I had brought all the fixins' for a nice salad including about a pound of marinated and grilled chicken thighs I had fixed before leaving Tucson. This fed me for the next 2 nights and kept me away from the fast food joints - for awhile anyway.

An uneventful night in a hotel is always a good thing and it was so at the Parkview.
I was up at 5AM as usual, got my hiking stuff together and headed out the door to the local Micky D's for some breakfast.


Photo by Mike Breiding - Click for larger image

I arrived at the turn off for McKittrick Canyon around 7:00. The weather was looking interesting back up in the 'Lupes and I started wondering what might be in store for me.

McKittrick Canyon is a scenic canyon within the Guadalupe Mountains of West Texas and Eddy County, New Mexico. The steep, towering walls of McKittrick Canyon protect a rich riparian oasis in the midst of the Chihuahuan Desert.

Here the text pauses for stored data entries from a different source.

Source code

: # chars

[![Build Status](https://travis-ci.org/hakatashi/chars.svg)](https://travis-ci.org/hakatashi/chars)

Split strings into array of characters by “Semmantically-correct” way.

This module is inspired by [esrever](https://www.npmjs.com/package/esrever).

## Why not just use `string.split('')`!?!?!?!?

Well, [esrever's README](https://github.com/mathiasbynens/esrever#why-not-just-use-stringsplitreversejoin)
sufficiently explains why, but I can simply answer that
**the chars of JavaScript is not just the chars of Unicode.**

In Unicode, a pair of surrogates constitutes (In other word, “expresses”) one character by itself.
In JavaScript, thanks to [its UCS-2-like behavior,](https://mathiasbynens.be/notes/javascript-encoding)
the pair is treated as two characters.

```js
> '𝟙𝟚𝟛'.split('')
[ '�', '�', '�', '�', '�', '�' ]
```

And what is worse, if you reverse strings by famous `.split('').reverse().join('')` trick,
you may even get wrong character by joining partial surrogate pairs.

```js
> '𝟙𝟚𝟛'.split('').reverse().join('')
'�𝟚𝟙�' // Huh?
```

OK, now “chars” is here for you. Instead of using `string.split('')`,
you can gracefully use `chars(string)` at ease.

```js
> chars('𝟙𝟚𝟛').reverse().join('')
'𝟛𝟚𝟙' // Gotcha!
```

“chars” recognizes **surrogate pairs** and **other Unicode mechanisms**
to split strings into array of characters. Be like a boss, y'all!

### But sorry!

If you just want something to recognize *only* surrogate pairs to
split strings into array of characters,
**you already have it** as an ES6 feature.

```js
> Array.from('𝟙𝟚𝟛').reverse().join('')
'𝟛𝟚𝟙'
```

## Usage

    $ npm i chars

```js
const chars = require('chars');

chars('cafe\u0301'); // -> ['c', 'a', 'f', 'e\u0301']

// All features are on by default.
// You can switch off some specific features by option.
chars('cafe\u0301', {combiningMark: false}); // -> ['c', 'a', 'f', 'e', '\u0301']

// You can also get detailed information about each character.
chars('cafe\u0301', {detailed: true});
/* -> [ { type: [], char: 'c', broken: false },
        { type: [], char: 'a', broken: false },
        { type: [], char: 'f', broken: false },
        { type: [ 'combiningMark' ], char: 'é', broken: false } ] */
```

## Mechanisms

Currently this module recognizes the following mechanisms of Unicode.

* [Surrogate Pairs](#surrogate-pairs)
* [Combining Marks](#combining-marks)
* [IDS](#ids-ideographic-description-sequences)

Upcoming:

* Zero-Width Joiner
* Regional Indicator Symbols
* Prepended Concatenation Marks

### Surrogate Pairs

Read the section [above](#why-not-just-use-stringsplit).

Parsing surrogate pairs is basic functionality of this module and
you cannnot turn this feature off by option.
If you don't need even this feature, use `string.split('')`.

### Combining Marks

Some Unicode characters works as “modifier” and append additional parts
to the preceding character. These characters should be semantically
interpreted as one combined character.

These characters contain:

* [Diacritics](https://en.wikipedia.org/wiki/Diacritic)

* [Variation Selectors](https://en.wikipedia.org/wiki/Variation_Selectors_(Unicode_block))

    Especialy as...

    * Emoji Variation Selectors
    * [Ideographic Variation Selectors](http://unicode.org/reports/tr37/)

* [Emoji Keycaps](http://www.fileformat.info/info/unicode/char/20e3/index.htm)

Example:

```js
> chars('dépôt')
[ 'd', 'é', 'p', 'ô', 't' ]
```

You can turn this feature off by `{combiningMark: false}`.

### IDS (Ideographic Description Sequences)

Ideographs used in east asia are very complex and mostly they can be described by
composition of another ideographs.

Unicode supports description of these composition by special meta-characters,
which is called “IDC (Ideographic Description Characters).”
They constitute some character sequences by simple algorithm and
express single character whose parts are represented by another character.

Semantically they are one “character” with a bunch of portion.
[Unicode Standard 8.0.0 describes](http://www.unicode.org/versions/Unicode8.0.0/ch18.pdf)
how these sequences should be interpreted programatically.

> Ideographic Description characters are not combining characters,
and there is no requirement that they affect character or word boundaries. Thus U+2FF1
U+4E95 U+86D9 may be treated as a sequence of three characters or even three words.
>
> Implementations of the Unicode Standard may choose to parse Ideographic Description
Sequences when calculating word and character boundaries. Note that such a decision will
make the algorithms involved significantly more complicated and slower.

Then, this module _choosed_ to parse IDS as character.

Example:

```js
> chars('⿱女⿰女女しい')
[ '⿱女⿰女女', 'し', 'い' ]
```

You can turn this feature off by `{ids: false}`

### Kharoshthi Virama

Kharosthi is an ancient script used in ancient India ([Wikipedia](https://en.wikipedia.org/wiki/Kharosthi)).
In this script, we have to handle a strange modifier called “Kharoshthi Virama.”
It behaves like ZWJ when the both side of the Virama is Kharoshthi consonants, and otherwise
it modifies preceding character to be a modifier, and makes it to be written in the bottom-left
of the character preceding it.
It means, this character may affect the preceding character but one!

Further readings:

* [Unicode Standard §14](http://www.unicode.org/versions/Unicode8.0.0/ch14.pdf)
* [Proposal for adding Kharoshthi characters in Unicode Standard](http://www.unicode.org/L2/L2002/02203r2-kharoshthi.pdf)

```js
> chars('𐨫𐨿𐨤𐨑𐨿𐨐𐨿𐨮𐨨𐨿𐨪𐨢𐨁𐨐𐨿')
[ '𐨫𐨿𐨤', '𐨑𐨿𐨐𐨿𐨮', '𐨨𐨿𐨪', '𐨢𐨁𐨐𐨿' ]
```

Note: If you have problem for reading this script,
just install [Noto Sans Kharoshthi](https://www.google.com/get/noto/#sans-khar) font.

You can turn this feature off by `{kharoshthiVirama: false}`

McKittrick Canyon Trail begins at the visitor center and initially follows a dry stream, crossing the stream bed several times as it works its way up the canyon. At first, the vegetation is more typical of the Chihuahuan Desert with various species of yucca, agave, and cacti, such as Spanish dagger (Yucca faxoniana), sotol (Dasylirion leiophyllum), ocotillo (Fouquieria splendens), lechuguilla (Agave lechuguilla), century plants (Agave americana), prickly pear (Opuntia spp.), and claret cup cacti (Echinocereus triglochidiatus). Scattered among these desert plants are a few hardy pines, junipers, and the occasional Texas madrone (Arbutus xalapensis), an unusual tree with red-colored bark that tends to curl up and peel off each year

.

Source: Read more at WikiPedia

At this point some information on the geology of the Guadalupe Mountains National Park seems appropriate.
I must say, as much as I enjoy looking at craggy mountain peaks and deep rocky gorges when I read about the formation of such places it is always a bit mind bending. To me the time spans and forces involved in creating such landscapes border on the unimaginable. I just can't quite think like a geologist.

During the middle part of the Permian Period a reef developed along the margin of the Delaware Sea. This was the Capitan Reef, now recognized as one of the most well-preserved fossil reefs in the world.

About 80 million years ago tectonic compression along the western margin of North America caused the region encompassing west Texas and southern New Mexico to be slowly uplifted. A transition in tectonic events 20-30 million years ago initiated the formation of steep faults along the western side of the Delaware Basin. Movement on these faults over the last 20 million years caused a long-buried portion of the Capitan Reef to rise several thousand feet above its original position. This uplifted block was then exposed to wind and rain causing the softer overlying sediments to erode, uncovering the more resistant fossil reef and forming the modern Guadalupe Mountains. Today the reef towers above the desert floor as it once loomed over the floor of the Delaware Sea 260 to 265 million years ago.

Reef
The reef, a submerged resistant mound or ridge formed by accumulation of plant and animal skeletons, is composed of the Capitan limestone. The Capitan is a massive, fine-grained fossiliferous limestone that formed by growth and accumulation of invertebrate skeletons of algae, sponges, and tiny colonial animals called bryozoans. These skeletons were stabilized by encrusting organisms that grew over and cemented the solid reef rock, unlike modern reefs built by mainly a rigid framework of corals. The Capitan limestone forms the thousand-foot high cliff of El Capitan, the most striking feature of Guadalupe Mountains National Park.

Source: Read more at NPS

Here is some information on nearby Carlsbad Caverns National Park.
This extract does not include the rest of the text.